* [Data supplied]:
- Opening Delimiter -

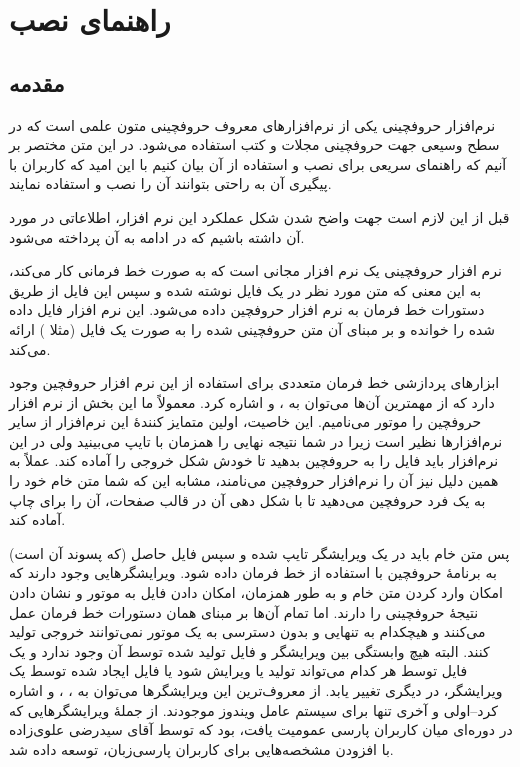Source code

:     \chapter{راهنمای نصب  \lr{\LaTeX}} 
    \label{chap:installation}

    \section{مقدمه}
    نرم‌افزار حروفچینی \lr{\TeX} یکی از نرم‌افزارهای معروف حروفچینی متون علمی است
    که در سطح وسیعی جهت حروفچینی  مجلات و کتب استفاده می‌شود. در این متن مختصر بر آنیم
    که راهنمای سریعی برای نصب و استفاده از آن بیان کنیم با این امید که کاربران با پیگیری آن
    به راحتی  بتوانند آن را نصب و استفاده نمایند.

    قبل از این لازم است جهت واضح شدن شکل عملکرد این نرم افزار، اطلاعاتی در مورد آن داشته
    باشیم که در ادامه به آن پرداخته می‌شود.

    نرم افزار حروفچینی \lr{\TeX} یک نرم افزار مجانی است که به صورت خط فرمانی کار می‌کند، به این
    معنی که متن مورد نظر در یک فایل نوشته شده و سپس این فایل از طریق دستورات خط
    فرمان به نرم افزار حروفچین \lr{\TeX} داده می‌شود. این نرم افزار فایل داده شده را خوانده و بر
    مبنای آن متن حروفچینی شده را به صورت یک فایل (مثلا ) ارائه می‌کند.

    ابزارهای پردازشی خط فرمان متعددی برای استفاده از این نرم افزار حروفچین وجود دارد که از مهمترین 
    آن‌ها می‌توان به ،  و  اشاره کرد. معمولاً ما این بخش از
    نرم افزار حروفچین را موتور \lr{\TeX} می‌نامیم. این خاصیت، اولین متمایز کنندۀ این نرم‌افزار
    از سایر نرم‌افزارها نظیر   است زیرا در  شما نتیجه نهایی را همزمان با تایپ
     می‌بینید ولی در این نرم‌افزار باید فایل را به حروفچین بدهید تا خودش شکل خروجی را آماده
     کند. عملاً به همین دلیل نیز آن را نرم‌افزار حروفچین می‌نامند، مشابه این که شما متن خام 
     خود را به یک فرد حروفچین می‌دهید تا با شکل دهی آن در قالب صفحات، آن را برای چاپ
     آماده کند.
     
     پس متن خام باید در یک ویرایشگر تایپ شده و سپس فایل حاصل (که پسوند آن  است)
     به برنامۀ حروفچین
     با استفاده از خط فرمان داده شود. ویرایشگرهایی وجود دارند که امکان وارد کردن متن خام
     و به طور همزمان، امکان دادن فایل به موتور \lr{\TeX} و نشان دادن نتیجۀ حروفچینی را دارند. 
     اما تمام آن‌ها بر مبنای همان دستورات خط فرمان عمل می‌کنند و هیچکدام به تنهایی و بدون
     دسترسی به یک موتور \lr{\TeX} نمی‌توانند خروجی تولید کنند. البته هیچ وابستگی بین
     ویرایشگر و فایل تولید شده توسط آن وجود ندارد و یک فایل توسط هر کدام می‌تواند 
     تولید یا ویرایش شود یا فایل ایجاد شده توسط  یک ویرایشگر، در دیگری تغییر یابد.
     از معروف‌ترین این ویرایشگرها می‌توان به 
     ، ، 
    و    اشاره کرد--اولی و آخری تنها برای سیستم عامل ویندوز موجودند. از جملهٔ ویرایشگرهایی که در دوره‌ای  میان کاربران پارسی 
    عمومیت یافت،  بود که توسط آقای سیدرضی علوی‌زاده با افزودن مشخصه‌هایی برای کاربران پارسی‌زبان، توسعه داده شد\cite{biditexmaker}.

- Closing Delimiter -

* [Your task]:
Your answer should hold exactly the lines from the one containing "از معروف‌ترین این ویرایشگرها می‌توان به" through the end of the entries above, and nothing else.

* [Task result]:
     از معروف‌ترین این ویرایشگرها می‌توان به 
     ، ، 
    و    اشاره کرد--اولی و آخری تنها برای سیستم عامل ویندوز موجودند. از جملهٔ ویرایشگرهایی که در دوره‌ای  میان کاربران پارسی 
    عمومیت یافت،  بود که توسط آقای سیدرضی علوی‌زاده با افزودن مشخصه‌هایی برای کاربران پارسی‌زبان، توسعه داده شد\cite{biditexmaker}.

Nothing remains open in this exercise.